- Exercise directions -
Copy every line of the records below that holds the word "FALSE".

Pictures paired with source code:
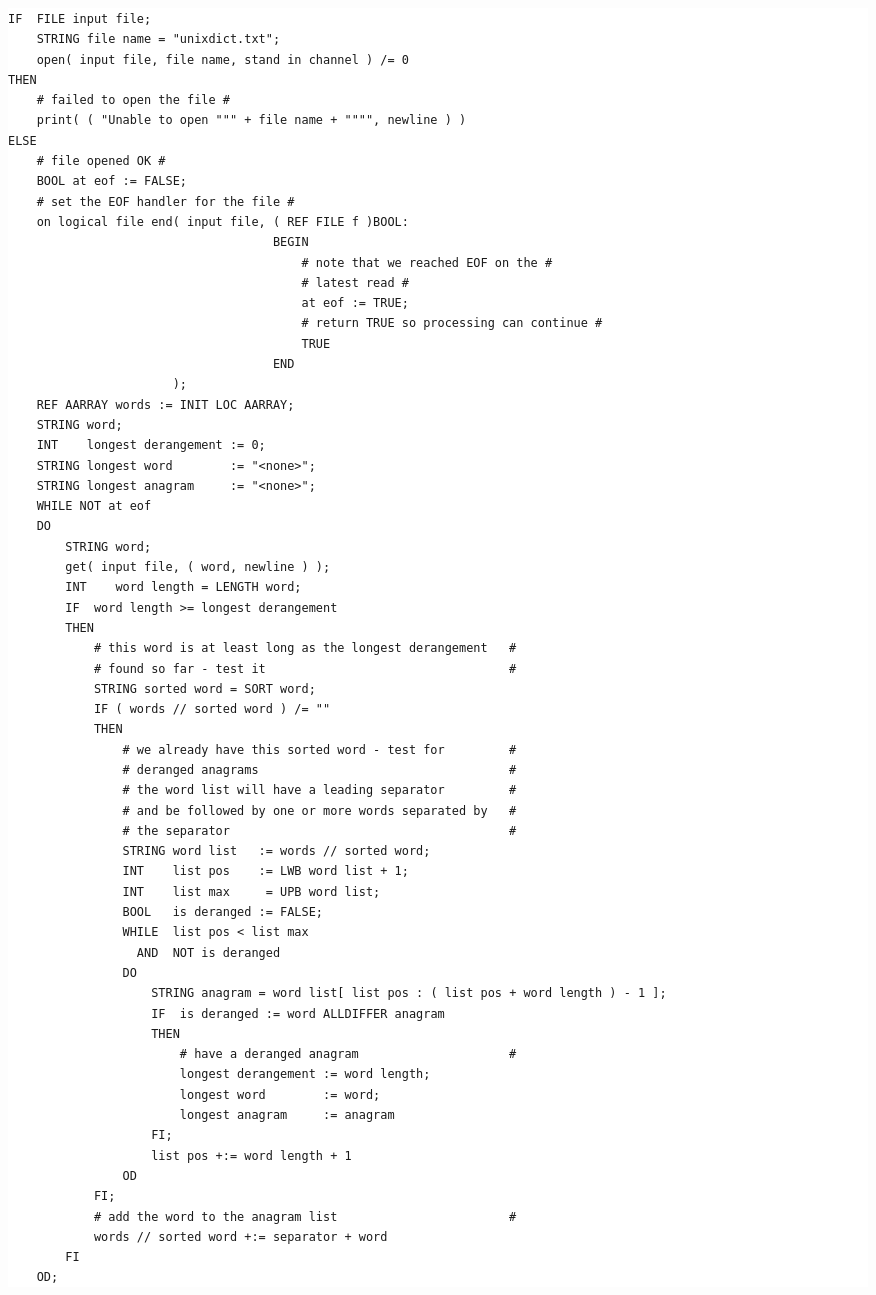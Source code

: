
 ```algol68
IF  FILE input file;
    STRING file name = "unixdict.txt";
    open( input file, file name, stand in channel ) /= 0
THEN
    # failed to open the file #
    print( ( "Unable to open """ + file name + """", newline ) )
ELSE
    # file opened OK #
    BOOL at eof := FALSE;
    # set the EOF handler for the file #
    on logical file end( input file, ( REF FILE f )BOOL:
                                     BEGIN
                                         # note that we reached EOF on the #
                                         # latest read #
                                         at eof := TRUE;
                                         # return TRUE so processing can continue #
                                         TRUE
                                     END
                       );
    REF AARRAY words := INIT LOC AARRAY;
    STRING word;
    INT    longest derangement := 0;
    STRING longest word        := "<none>";
    STRING longest anagram     := "<none>";
    WHILE NOT at eof
    DO
        STRING word;
        get( input file, ( word, newline ) );
        INT    word length = LENGTH word;
        IF  word length >= longest derangement
        THEN
            # this word is at least long as the longest derangement   #
            # found so far - test it                                  #
            STRING sorted word = SORT word;
            IF ( words // sorted word ) /= ""
            THEN
                # we already have this sorted word - test for         #
                # deranged anagrams                                   #
                # the word list will have a leading separator         #
                # and be followed by one or more words separated by   #
                # the separator                                       #
                STRING word list   := words // sorted word;
                INT    list pos    := LWB word list + 1;
                INT    list max     = UPB word list;
                BOOL   is deranged := FALSE;
                WHILE  list pos < list max
                  AND  NOT is deranged
                DO
                    STRING anagram = word list[ list pos : ( list pos + word length ) - 1 ];
                    IF  is deranged := word ALLDIFFER anagram
                    THEN
                        # have a deranged anagram                     #
                        longest derangement := word length;
                        longest word        := word;
                        longest anagram     := anagram
                    FI;            
                    list pos +:= word length + 1
                OD
            FI;
            # add the word to the anagram list                        #
            words // sorted word +:= separator + word
        FI
    OD;
```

- Response box -
    BOOL at eof := FALSE;
                BOOL   is deranged := FALSE;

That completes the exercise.